- Your objective:
Unless it is a picture, every line from the start of the entries through the line with "with minimal hardware." must be retyped exactly.

=-=-=

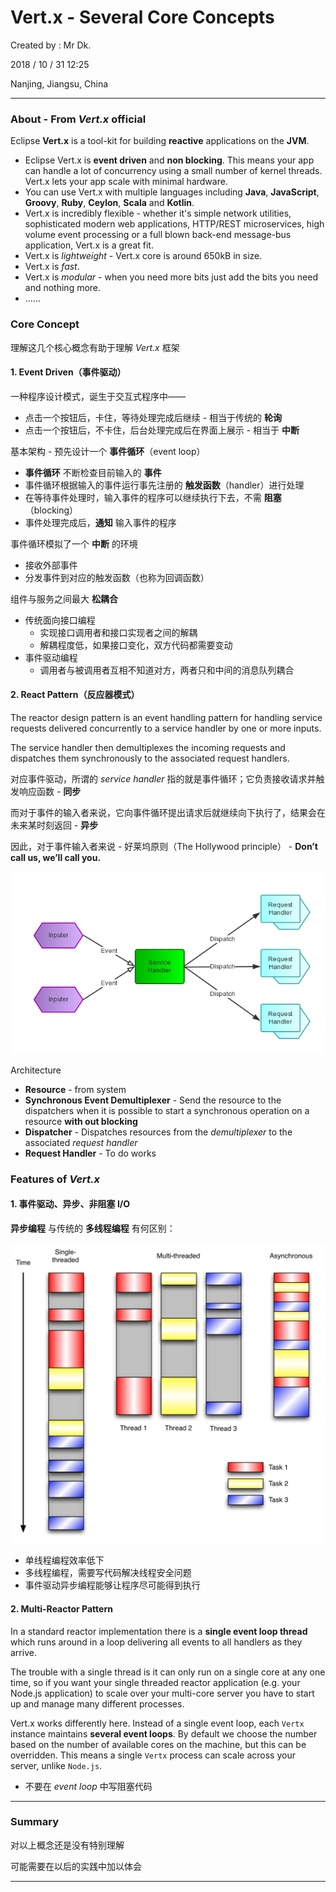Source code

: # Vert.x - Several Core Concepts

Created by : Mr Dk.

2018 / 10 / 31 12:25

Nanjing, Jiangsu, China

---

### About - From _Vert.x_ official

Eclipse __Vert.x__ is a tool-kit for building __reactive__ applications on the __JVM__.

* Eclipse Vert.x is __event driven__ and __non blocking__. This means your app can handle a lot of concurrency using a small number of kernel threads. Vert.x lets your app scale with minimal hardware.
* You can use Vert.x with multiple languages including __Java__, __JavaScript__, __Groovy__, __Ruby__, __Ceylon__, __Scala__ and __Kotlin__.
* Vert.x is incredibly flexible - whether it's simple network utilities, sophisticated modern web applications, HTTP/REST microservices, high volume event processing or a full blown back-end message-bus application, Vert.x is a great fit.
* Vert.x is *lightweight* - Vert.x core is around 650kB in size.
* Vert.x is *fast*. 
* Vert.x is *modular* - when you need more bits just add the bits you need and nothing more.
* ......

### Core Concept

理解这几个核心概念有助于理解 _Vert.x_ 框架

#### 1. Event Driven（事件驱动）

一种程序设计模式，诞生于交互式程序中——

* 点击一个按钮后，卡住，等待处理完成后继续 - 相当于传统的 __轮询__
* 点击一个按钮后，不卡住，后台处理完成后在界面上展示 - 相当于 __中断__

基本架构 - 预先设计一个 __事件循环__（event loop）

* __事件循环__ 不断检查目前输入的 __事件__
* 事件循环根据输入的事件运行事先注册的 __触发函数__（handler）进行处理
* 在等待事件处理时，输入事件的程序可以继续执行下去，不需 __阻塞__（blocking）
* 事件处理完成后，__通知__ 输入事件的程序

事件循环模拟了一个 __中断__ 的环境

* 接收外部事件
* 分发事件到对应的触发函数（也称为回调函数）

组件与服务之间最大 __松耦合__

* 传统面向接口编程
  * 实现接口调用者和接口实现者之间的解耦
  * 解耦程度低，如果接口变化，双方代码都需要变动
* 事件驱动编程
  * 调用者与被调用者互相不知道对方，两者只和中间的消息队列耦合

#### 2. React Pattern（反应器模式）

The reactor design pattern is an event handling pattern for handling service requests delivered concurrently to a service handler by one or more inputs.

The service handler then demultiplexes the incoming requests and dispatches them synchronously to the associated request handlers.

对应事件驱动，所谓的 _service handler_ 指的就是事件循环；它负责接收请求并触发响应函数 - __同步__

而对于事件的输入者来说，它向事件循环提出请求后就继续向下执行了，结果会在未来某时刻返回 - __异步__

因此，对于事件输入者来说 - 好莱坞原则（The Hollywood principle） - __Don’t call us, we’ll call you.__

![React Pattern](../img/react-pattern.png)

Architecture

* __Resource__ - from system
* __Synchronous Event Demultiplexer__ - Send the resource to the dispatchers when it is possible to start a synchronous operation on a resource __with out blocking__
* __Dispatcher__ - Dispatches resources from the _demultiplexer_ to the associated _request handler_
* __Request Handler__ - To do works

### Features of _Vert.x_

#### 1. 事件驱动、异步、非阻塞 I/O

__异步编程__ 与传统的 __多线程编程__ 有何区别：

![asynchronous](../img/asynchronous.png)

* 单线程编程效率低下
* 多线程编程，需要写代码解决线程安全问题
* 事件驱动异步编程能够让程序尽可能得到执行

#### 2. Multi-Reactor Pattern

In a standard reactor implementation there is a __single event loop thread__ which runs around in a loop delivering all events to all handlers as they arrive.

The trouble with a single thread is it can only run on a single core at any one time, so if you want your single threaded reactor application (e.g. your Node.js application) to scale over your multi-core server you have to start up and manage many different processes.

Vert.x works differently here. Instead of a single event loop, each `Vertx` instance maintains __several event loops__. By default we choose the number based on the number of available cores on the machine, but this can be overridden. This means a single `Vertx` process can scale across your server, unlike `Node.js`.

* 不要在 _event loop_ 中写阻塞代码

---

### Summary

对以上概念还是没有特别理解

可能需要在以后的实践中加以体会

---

=-=-=

- Output of the exercise:
Source code

: # Vert.x - Several Core Concepts

Created by : Mr Dk.

2018 / 10 / 31 12:25

Nanjing, Jiangsu, China

---

### About - From _Vert.x_ official

Eclipse __Vert.x__ is a tool-kit for building __reactive__ applications on the __JVM__.

* Eclipse Vert.x is __event driven__ and __non blocking__. This means your app can handle a lot of concurrency using a small number of kernel threads. Vert.x lets your app scale with minimal hardware.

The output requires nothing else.